Le cas de Margaux est loin d’être isolé. En 2015, 600.000 Belges (+ 20 % en deux ans!) ont travaillé sous le statut d’intérimaire, selon la fédération des prestataires de services RH (relations humaines)  Federgon. Si c’est le seul qui dispose de chiffres officiels, ce n’est pas l’unique statut boiteux qui a le vent en poupe. En sondant le marché, on tombe facilement sur des indépendants usés par la charge de travail qui leur est imposée pour obtenir un salaire décent; de faux indépendants sous la houlette d’un patron, ayant des heures de bureau et une interdiction d’aller voir ailleurs, mais devant payer leurs charges et cotisations sociales eux-mêmes; mais aussi des travailleurs salariés CDI employés par un « groupement d’entreprises » et collaborant avec deux à cinq boîtes différentes chaque semaine.
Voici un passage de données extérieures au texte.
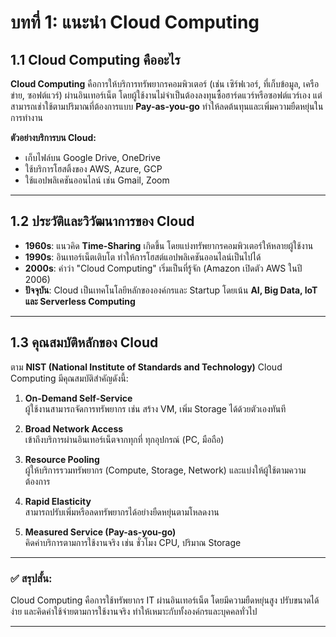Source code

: # บทที่ 1: แนะนำ Cloud Computing

## 1.1 Cloud Computing คืออะไร
**Cloud Computing** คือการให้บริการทรัพยากรคอมพิวเตอร์ (เช่น เซิร์ฟเวอร์, ที่เก็บข้อมูล, เครือข่าย, ซอฟต์แวร์) ผ่านอินเทอร์เน็ต โดยผู้ใช้งานไม่จำเป็นต้องลงทุนซื้อฮาร์ดแวร์หรือซอฟต์แวร์เอง แต่สามารถเช่าใช้ตามปริมาณที่ต้องการแบบ **Pay-as-you-go** ทำให้ลดต้นทุนและเพิ่มความยืดหยุ่นในการทำงาน

**ตัวอย่างบริการบน Cloud:**
- เก็บไฟล์บน Google Drive, OneDrive
- ใช้บริการโฮสติ้งของ AWS, Azure, GCP
- ใช้แอปพลิเคชันออนไลน์ เช่น Gmail, Zoom

---

## 1.2 ประวัติและวิวัฒนาการของ Cloud
- **1960s**: แนวคิด **Time-Sharing** เกิดขึ้น โดยแบ่งทรัพยากรคอมพิวเตอร์ให้หลายผู้ใช้งาน
- **1990s**: อินเทอร์เน็ตเติบโต ทำให้การโฮสต์แอปพลิเคชันออนไลน์เป็นไปได้
- **2000s**: คำว่า "Cloud Computing" เริ่มเป็นที่รู้จัก (Amazon เปิดตัว AWS ในปี 2006)
- **ปัจจุบัน**: Cloud เป็นเทคโนโลยีหลักขององค์กรและ Startup โดยเน้น **AI, Big Data, IoT และ Serverless Computing**

---

## 1.3 คุณสมบัติหลักของ Cloud
ตาม **NIST (National Institute of Standards and Technology)** Cloud Computing มีคุณสมบัติสำคัญดังนี้:

1. **On-Demand Self-Service**  
   ผู้ใช้งานสามารถจัดการทรัพยากร เช่น สร้าง VM, เพิ่ม Storage ได้ด้วยตัวเองทันที

2. **Broad Network Access**  
   เข้าถึงบริการผ่านอินเทอร์เน็ตจากทุกที่ ทุกอุปกรณ์ (PC, มือถือ)

3. **Resource Pooling**  
   ผู้ให้บริการรวมทรัพยากร (Compute, Storage, Network) และแบ่งให้ผู้ใช้ตามความต้องการ

4. **Rapid Elasticity**  
   สามารถปรับเพิ่มหรือลดทรัพยากรได้อย่างยืดหยุ่นตามโหลดงาน

5. **Measured Service (Pay-as-you-go)**  
   คิดค่าบริการตามการใช้งานจริง เช่น ชั่วโมง CPU, ปริมาณ Storage

---

### ✅ สรุปสั้น:
Cloud Computing คือการใช้ทรัพยากร IT ผ่านอินเทอร์เน็ต โดยมีความยืดหยุ่นสูง ปรับขนาดได้ง่าย และคิดค่าใช้จ่ายตามการใช้งานจริง ทำให้เหมาะกับทั้งองค์กรและบุคคลทั่วไป

---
Et puis, il y a ceux qui optent pour un emploi « ubérisé ». Ce nouveau modèle économique permet à des particuliers de gagner péniblement leur croûte en partageant leur logement sur Airbnb, en cuisinant un repas commandé par Menu Next Door, en le livrant aux clients via Deliveroo et en jardinant chez ses voisins grâce à ListMinut. Ayant tenté le coup, le (jeune et bien portant) journaliste de Trends-Tendance Christophe Charlot a gagné 2.124 € brut en un mois. Dans son article publié le 12 mai, il affirme qu’en en faisant son métier et en accumulant de l’expérience, il pourrait gagner bien plus. Bien sûr, vivre de ces petits boulots n’est pas à la portée de tout le monde puisqu’ils nécessitent un certain investissement de départ, pour se déplacer ou acquérir le matériel nécessaire aux travaux, mais aussi pour avoir de quoi vivre si la demande baisse.
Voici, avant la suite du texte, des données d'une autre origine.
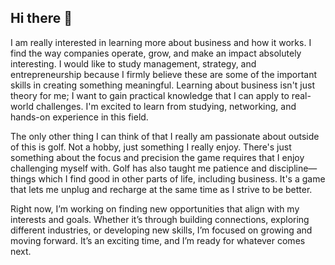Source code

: ## Hi there 👋

I am really interested in learning more about business and how it works. I find the way companies operate, grow, and make an impact absolutely interesting. I would like to study management, strategy, and entrepreneurship because I firmly believe these are some of the important skills in creating something meaningful. Learning about business isn't just theory for me; I want to gain practical knowledge that I can apply to real-world challenges. I'm excited to learn from studying, networking, and hands-on experience in this field.

The only other thing I can think of that I really am passionate about outside of this is golf. Not a hobby, just something I really enjoy. There's just something about the focus and precision the game requires that I enjoy challenging myself with. Golf has also taught me patience and discipline—things which I find good in other parts of life, including business. It's a game that lets me unplug and recharge at the same time as I strive to be better.

Right now, I’m working on finding new opportunities that align with my interests and goals. Whether it’s through building connections, exploring different industries, or developing new skills, I’m focused on growing and moving forward. It’s an exciting time, and I’m ready for whatever comes next.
Attention, il ne s’agit pas seulement d’un fantasme de travailleurs « jamais contents ». Même du côté des entreprises, on nous confirme cette précarisation de l’emploi. Bien sûr, il a fallu insister pour décrocher une interview du côté des ressources humaines. Nous avons dû garantir à maintes reprises l’anonymat pour récolter quelques déclarations. « Je signe régulièrement des clauses de confidentialité, nous dit Valérie (nom d’emprunt), directrice RH dans une grosse boîte de consulting. Chez nous, on propose d’abord un intérim. Si la personne convient, on lui offre un CDD et ensuite seulement un CDI. Mais ces contrats précaires sont réservés… aux postes les plus précaires. Les secrétaires, les remplaçants ou, de manière générale, tous les postes opérationnels. Si on veut engager un manager, on lui propose tout de suite le CDI, bien sûr. » Une conseillère en orientation au Forem de Namur confirme le constat. « Sauf que l’intérim n’est plus nécessairement lié à une période d’essai. Ce statut devient presque un passage obligé et a tendance à s’allonger. »
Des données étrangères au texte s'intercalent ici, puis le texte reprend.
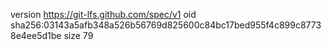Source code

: version https://git-lfs.github.com/spec/v1
oid sha256:03143a5afb348a526b56769d825600c84bc17bed955f4c899c87738e4ee5d1be
size 79
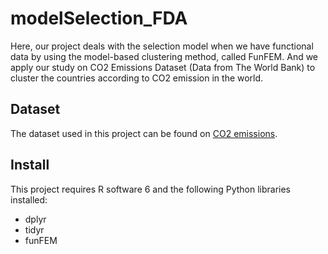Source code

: # modelSelection_FDA
Here, our project deals with the selection model when we have functional data by using the model-based clustering method, called FunFEM. And we apply our study on CO2 Emissions Dataset (Data from The World Bank) to cluster the countries according to CO2 emission in the world.

## Dataset

The dataset used in this project can be found on  [CO2 emissions](https://data.worldbank.org/indicator/EN.ATM.CO2E.PC).

## Install

This project requires R software 6 and the following Python libraries installed:

   - dplyr
   - tidyr
   - funFEM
Certains y trouvent leur compte, mais la plupart des travailleurs optent pour ces conditions de travail faute de trouver mieux. Conséquence directe: l’explosion des burn out. « Dans toutes les couches socioprofessionnelles et toutes les tranches d’âge de la population! », observe la conseillère du Forem. Elle constate également sa recrudescence chez les employés qui font face à des changements de gérance, des restructurations qui imposent une nouvelle culture d’entreprise ou à une attribution de responsabilités qui dépassent largement le cadre défini par leur contrat de travail. Les dernières statistiques publiées par l’Inami fin 2015 ne disent pas autre chose. Le nombre de dépressions et de burn out a triplé entre 2007 et 2014, atteignant 83.155 cas en un an. Et il ne s’agit là que des Belges indemnisés par la Sécurité sociale pour une période supérieure à un an.